**Problem to solve**
Find every line below with the string "Items" and pick it out.

Stored data:
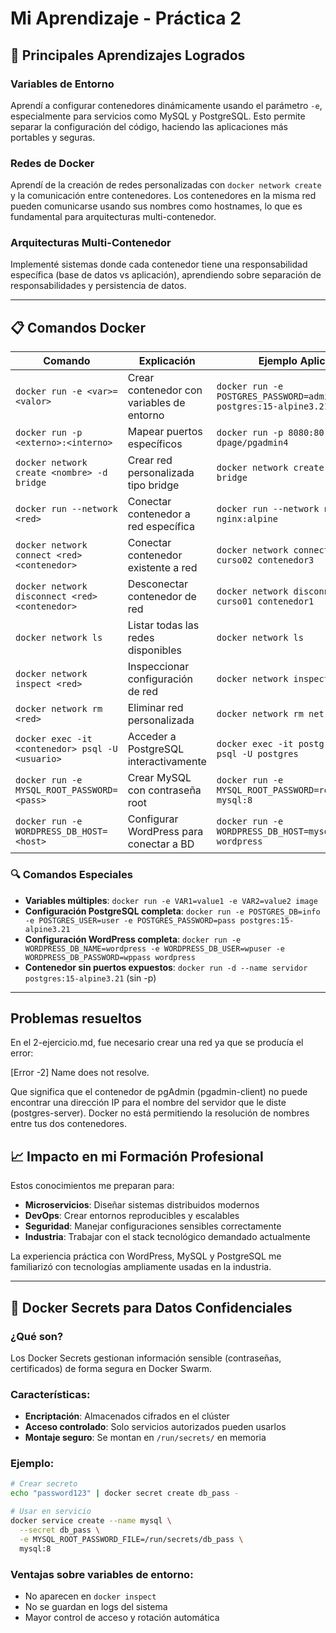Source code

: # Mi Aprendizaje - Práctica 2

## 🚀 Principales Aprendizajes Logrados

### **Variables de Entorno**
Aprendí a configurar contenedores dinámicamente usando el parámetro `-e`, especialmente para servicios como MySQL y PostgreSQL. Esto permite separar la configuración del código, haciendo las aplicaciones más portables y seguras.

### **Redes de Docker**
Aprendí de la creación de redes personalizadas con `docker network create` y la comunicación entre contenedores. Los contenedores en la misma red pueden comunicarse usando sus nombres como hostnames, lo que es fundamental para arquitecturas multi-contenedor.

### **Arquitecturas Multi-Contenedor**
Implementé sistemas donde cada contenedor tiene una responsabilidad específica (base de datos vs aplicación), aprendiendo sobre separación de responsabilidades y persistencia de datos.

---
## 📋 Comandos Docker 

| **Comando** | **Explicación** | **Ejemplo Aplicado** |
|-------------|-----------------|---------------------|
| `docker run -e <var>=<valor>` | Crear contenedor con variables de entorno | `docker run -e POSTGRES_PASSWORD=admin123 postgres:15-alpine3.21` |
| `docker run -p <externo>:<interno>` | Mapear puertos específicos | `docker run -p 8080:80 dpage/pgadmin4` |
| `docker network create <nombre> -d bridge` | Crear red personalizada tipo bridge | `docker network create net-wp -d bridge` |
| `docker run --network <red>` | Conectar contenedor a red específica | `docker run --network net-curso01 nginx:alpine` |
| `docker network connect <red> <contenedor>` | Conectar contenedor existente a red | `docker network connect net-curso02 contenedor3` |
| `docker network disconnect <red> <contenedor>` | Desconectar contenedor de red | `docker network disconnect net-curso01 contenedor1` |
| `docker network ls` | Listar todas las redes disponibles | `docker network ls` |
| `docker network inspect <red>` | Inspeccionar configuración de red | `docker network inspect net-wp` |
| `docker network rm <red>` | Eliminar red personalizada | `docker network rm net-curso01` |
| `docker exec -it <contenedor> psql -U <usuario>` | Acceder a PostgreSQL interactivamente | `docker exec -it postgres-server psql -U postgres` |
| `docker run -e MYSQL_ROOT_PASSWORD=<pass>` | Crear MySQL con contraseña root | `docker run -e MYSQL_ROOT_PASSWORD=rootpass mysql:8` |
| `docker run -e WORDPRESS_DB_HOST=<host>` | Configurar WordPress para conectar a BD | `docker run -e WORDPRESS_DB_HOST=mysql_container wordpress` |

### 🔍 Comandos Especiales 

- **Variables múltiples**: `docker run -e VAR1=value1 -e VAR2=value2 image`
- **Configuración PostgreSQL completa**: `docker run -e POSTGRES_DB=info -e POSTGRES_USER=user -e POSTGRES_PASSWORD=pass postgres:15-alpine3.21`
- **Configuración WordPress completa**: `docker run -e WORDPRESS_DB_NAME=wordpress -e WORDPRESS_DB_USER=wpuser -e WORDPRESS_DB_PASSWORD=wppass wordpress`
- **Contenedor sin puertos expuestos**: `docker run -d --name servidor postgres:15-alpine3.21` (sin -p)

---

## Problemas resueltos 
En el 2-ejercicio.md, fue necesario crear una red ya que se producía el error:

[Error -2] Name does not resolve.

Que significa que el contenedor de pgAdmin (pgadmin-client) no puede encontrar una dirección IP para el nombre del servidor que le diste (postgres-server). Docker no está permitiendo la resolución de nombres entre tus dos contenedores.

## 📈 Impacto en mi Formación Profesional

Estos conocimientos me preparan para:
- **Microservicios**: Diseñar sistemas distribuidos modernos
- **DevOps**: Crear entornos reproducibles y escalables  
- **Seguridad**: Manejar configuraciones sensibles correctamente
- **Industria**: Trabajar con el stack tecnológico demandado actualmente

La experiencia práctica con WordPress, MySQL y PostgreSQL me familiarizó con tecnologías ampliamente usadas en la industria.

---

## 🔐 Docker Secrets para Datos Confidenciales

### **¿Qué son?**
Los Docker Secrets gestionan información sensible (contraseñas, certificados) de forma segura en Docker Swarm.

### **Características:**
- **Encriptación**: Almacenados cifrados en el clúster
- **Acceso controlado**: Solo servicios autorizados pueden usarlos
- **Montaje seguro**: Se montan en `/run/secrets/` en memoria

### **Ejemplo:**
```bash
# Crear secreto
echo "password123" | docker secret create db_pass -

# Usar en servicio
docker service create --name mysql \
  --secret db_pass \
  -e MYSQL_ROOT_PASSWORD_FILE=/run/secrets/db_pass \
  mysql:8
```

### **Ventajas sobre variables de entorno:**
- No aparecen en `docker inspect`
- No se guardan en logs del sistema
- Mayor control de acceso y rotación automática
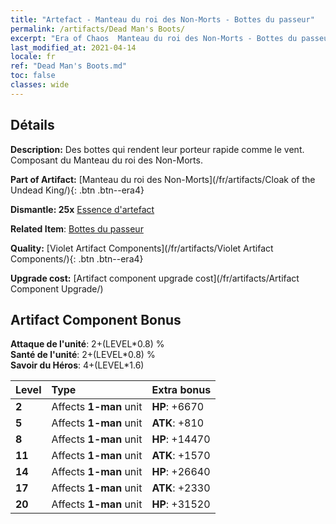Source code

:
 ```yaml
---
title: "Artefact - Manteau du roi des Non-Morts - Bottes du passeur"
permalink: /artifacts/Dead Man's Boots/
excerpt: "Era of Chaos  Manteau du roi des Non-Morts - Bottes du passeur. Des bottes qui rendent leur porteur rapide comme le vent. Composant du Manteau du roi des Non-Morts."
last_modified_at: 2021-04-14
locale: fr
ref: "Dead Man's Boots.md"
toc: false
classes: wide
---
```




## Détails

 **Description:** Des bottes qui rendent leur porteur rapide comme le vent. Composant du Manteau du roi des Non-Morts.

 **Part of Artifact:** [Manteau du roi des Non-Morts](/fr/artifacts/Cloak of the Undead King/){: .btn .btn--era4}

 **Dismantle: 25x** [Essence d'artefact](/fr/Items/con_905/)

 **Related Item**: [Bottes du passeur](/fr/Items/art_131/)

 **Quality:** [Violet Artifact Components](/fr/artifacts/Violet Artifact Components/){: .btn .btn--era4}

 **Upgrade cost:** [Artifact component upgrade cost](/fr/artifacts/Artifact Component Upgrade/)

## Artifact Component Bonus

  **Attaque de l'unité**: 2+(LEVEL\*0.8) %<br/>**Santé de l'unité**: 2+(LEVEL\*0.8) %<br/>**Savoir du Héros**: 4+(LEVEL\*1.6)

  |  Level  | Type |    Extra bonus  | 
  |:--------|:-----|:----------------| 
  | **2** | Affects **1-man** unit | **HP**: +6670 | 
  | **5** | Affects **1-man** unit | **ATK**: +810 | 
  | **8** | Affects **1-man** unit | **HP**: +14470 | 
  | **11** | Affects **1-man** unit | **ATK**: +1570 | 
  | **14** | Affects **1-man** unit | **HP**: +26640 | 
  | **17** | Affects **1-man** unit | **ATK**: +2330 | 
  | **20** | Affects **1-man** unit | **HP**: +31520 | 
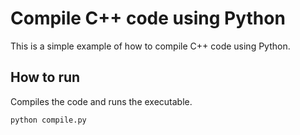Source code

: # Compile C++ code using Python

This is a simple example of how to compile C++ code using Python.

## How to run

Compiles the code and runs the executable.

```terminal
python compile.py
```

**Answer space**
 **Dismantle: 25x** [Essence d'artefact](/fr/Items/con_905/)
 **Related Item**: [Bottes du passeur](/fr/Items/art_131/)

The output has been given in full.